Tricking the Muse

Up until recently, I’ve really been struggling with my writing. I’ve been concentrating on my “Self-Publish or Die” five-year writing plan and the business side of things, and haven’t been working too hard on the actual writing side. Which is stupid really, since I can’t publish if I don’t write.

My brain has been ticking over with plot-based thoughts, doing random character surveys, and working on settings – all in my subconscious mind, yes, and it is technically working. I’m just struggling getting words on the page.

Anyway, I hit upon a way to take the plot forward on one of my WIPs the other day, and I now have a clean, stream-lined plot-plan that I am taking no notice of whatsoever. Hey, it’s there so at least I can’t get too far off track.

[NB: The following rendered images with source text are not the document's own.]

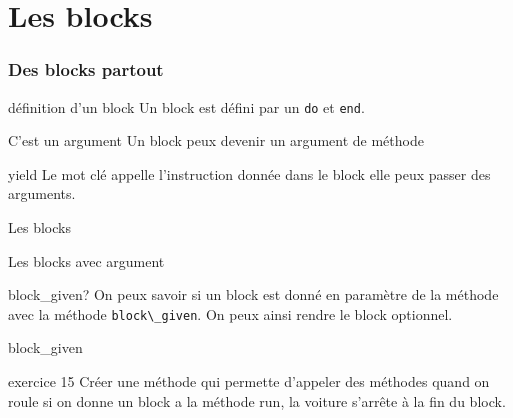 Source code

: \documentclass{beamer}
\begin{document}
\section{Les blocks}

\begin{frame}
  \frametitle{Des blocks partout}
  \begin{block}{d\'efinition d'un block}
    Un block est d\'efini par un \verb?do? et \verb?end?.
  \end{block}
  \begin{block}{C'est un argument}
    Un block peux devenir un argument de m\'ethode
  \end{block}
  \begin{block}{yield}
    Le mot cl\'e appelle l'instruction donn\'ee dans le block
    elle peux passer des arguments.
  \end{block}
\end{frame}

\begin{frame}
  \begin{beamerboxesrounded}{Les blocks}
    
  \end{beamerboxesrounded}
\end{frame}

\begin{frame}
  \begin{beamerboxesrounded}{Les blocks avec argument}
    
  \end{beamerboxesrounded}
\end{frame}

\begin{frame}
  \begin{block}{block\_given?}
    On peux savoir si un block est donn\'e en paramètre de la m\'ethode
    avec la m\'ethode \verb?block\_given?. On peux ainsi rendre le block
    optionnel.
  \end{block}
\end{frame}

\begin{frame}
  \begin{beamerboxesrounded}{block\_given}
    
  \end{beamerboxesrounded}
\end{frame}

\begin{frame}
  \begin{block}{exercice 15}
    Cr\'eer une m\'ethode qui permette d'appeler des m\'ethodes quand on roule
    si on donne un block a la m\'ethode run, la voiture s'arrête à la fin du block.
  \end{block}
\end{frame}
\end{document}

Part of my problem has been prioritising other things over my writing. One of the first lines in my new “Self-publish or Die” writing plan is “My writing time takes precedence, unless someone in my immediate family is dead or dying. And even then, the funeral will be at my convenience”. I haven’t really written that last line down, but you get the point.

After wrestling with my Muse and my schedule for the better part of a month, I finally sat myself down and just made myself write. Which was the most painful thing I have ever done. I’ve broken bones and dislocated joints and even they weren’t as painful. But I did it. I managed to squeeze out 200 words on last year’s Nano novel in just under 3 hours. Just for something to do.

And while I was forcing my fingers to type out those 200 words, a funny thing happened. My Muse thought it would be amusing to sabotage my forced creativity – by thinking about the WIP I actually wanted to work on.

I continued on with my fingers’ forced march across the keyboard, all the while not acknowledging that I could hear my Muse snickering in the background. Oh she thought she was funny, trying to distract me, but I forged on, determined not to let her get the better of me.

Until she gave me something I couldn’t ignore. She gave me the answer to a plot hole the size of China – for the WIP I wanted to work on. My fingers stopped typing and my Muse cackled with laughter. She laughed so hard until I smiled and said “Thanks. I’ve been wondering where you’ve been hiding.”

I opened a shiny new word document and re-wrote an entire chapter from off the top of my head, slipping in the subtle changes my Muse was pestering me with earlier. I wrote an entirely new beginning for that WIP, in the tone I had been desperately trying to portray, and I even wrote a whole new chapter that took the plot in a completely different, yet exciting, direction I never dreamed it could go.

Moral of the story – my Muse is a trickster, and if I ignore her, she does wonderful things without even trying.
What about you? How do you trick your muse?